14

Similar questions asked here before:

Count items for a single key: jq count the number of items in json by a specific key

Calculate the sum of object values: How do I sum the values in an array of maps in jq?

Question

How to emulate the COUNT aggregate function which should behave similarly to its SQL original? Let's extend this question even more to include other regular SQL functions:

  • COUNT
  • SUM / MAX/ MIN / AVG
  • ARRAY_AGG

The last one is not a standard SQL function - it's from PostgreSQL but is quite useful.
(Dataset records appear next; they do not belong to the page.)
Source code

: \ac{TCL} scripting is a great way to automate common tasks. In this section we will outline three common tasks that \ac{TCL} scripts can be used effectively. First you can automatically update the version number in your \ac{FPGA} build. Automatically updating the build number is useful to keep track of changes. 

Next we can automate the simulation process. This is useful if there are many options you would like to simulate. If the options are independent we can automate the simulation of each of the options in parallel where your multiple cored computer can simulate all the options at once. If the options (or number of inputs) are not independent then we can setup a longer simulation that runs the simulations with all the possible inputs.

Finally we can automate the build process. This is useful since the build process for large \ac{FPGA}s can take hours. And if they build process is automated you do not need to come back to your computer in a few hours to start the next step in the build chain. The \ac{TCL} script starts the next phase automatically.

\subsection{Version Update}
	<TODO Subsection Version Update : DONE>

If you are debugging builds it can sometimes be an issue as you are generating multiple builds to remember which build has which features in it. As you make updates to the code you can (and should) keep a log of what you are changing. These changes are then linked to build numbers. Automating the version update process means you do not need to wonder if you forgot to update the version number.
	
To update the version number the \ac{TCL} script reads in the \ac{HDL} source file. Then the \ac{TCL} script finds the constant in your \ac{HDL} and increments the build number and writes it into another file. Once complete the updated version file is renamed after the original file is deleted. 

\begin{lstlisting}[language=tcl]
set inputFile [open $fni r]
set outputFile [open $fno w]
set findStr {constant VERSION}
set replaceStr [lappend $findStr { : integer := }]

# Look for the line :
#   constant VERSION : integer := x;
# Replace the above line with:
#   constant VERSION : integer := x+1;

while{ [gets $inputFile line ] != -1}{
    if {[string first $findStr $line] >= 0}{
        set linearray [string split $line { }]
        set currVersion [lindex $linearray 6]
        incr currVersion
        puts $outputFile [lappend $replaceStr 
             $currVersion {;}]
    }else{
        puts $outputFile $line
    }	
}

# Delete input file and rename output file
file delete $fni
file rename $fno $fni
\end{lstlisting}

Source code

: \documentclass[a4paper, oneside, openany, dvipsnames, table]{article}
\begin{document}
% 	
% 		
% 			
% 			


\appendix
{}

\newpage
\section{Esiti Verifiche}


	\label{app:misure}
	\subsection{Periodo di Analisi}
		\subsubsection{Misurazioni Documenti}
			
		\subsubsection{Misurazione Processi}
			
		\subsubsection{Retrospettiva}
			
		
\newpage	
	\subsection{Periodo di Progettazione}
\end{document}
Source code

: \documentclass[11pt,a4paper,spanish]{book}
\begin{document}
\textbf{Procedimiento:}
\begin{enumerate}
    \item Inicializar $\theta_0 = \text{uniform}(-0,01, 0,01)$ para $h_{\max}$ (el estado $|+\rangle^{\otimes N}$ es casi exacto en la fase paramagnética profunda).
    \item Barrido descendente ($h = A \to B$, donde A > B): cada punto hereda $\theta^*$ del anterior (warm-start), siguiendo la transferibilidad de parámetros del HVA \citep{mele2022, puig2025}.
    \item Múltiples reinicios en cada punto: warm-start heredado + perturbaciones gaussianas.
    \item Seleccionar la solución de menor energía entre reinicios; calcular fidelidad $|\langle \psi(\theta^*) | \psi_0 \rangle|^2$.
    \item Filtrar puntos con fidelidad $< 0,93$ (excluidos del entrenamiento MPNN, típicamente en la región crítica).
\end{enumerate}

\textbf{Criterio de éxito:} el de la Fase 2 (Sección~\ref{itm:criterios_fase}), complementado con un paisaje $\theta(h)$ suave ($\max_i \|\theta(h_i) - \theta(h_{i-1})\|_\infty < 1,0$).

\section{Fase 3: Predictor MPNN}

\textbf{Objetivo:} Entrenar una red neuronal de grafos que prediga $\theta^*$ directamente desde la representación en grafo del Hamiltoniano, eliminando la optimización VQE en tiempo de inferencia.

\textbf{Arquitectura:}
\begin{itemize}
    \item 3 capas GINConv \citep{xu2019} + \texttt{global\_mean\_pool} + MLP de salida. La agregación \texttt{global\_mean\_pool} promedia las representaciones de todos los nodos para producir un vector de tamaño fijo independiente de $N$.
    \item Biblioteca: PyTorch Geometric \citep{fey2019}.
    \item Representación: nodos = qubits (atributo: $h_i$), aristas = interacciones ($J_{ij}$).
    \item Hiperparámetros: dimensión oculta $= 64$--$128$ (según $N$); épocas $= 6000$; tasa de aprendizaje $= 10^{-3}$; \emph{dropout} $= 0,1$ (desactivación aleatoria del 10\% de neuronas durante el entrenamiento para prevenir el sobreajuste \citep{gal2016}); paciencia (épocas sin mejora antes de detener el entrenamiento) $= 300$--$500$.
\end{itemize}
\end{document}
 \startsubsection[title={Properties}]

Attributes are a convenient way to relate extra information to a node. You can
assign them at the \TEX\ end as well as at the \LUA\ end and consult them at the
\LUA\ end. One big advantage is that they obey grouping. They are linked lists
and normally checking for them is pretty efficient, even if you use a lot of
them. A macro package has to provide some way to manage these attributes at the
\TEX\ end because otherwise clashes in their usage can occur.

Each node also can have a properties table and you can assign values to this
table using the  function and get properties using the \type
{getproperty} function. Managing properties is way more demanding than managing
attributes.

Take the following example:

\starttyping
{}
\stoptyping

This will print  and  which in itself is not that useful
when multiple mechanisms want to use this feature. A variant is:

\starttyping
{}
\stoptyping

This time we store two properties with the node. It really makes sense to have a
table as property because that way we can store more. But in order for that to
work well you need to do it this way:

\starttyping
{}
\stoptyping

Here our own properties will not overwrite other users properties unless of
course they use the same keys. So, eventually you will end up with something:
At input comes a stream of valid JSON objects. For demonstration let's pick a simple story of owners and their pets.

Model and data

Base relation: Owner

id name  age
 1 Adams  25
 2 Baker  55
 3 Clark  40
 4 Davis  31

Base relation: Pet

id name  litter owner_id
10 Bella      4        1
20 Lucy       2        1
30 Daisy      3        2
40 Molly      4        3
50 Lola       2        4
60 Sadie      4        4
70 Luna       3        4

Source

From above we get a derivative relation Owner_Pet (a result of SQL JOIN of the above relations) presented in JSON format for our jq queries (the source data):

{ "owner_id": 1, "owner": "Adams", "age": 25, "pet_id": 10, "pet": "Bella", "litter": 4 }
{ "owner_id": 1, "owner": "Adams", "age": 25, "pet_id": 20, "pet": "Lucy",  "litter": 2 }
{ "owner_id": 2, "owner": "Baker", "age": 55, "pet_id": 30, "pet": "Daisy", "litter": 3 }
{ "owner_id": 3, "owner": "Clark", "age": 40, "pet_id": 40, "pet": "Molly", "litter": 4 }
{ "owner_id": 4, "owner": "Davis", "age": 31, "pet_id": 50, "pet": "Lola",  "litter": 2 }
{ "owner_id": 4, "owner": "Davis", "age": 31, "pet_id": 60, "pet": "Sadie", "litter": 4 }
{ "owner_id": 4, "owner": "Davis", "age": 31, "pet_id": 70, "pet": "Luna",  "litter": 3 }

Requests

Here are sample requests and their expected output:

  • COUNT the number of pets per owner:
{ "owner_id": 1, "owner": "Adams", "age": 25, "pets_count": 2 }
{ "owner_id": 2, "owner": "Baker", "age": 55, "pets_count": 1 }
{ "owner_id": 3, "owner": "Clark", "age": 40, "pets_count": 1 }
{ "owner_id": 4, "owner": "Davis", "age": 31, "pets_count": 3 }
  • SUM up the number of whelps per owner and get their MAX (MIN/AVG):
{ "owner_id": 1, "owner": "Adams", "age": 25, "litter_total": 6, "litter_max": 4 }
{ "owner_id": 2, "owner": "Baker", "age": 55, "litter_total": 3, "litter_max": 3 }
{ "owner_id": 3, "owner": "Clark", "age": 40, "litter_total": 4, "litter_max": 4 }
{ "owner_id": 4, "owner": "Davis", "age": 31, "litter_total": 9, "litter_max": 4 }
  • ARRAY_AGG pets per owner:
{ "owner_id": 1, "owner": "Adams", "age": 25, "pets": [ "Bella", "Lucy" ] }
{ "owner_id": 2, "owner": "Baker", "age": 55, "pets": [ "Daisy" ] }
{ "owner_id": 3, "owner": "Clark", "age": 40, "pets": [ "Molly" ] }
{ "owner_id": 4, "owner": "Davis", "age": 31, "pets": [ "Lola", "Sadie", "Luna" ] }
peak
  • 105,803
  • 17
  • 152
  • 177
Onkeltem
  • 1,889
  • 1
  • 18
  • 27

3 Answers3

9

Here's an alternative, not using any custom functions with basic JQ. (I took the liberty to get rid of redundant parts of the question)

Count

In> jq -s 'group_by(.owner_id) |  map({ owner_id: .[0].owner_id, count: map(.pet) | length})'
Out>[{"owner_id": "1","pets_count": 2}, ...]

Sum

In> jq -s 'group_by(.owner_id) | map({owner_id: .[0].owner_id, sum: map(.litter) | add})'
Out> [{"owner_id": "1","sum": 6}, ...]

Max

In> jq -s 'group_by(.owner_id) | map({owner_id: .[0].owner_id, max: map(.litter) | max})'
Out> [{"owner_id": "1","max": 4}, ...]

Aggregate

In> jq -s 'group_by(.owner_id) | map({owner_id: .[0].owner_id, agg: map(.pet) })'
Out> [{"owner_id": "1","agg": ["Bella","Lucy"]}, ...]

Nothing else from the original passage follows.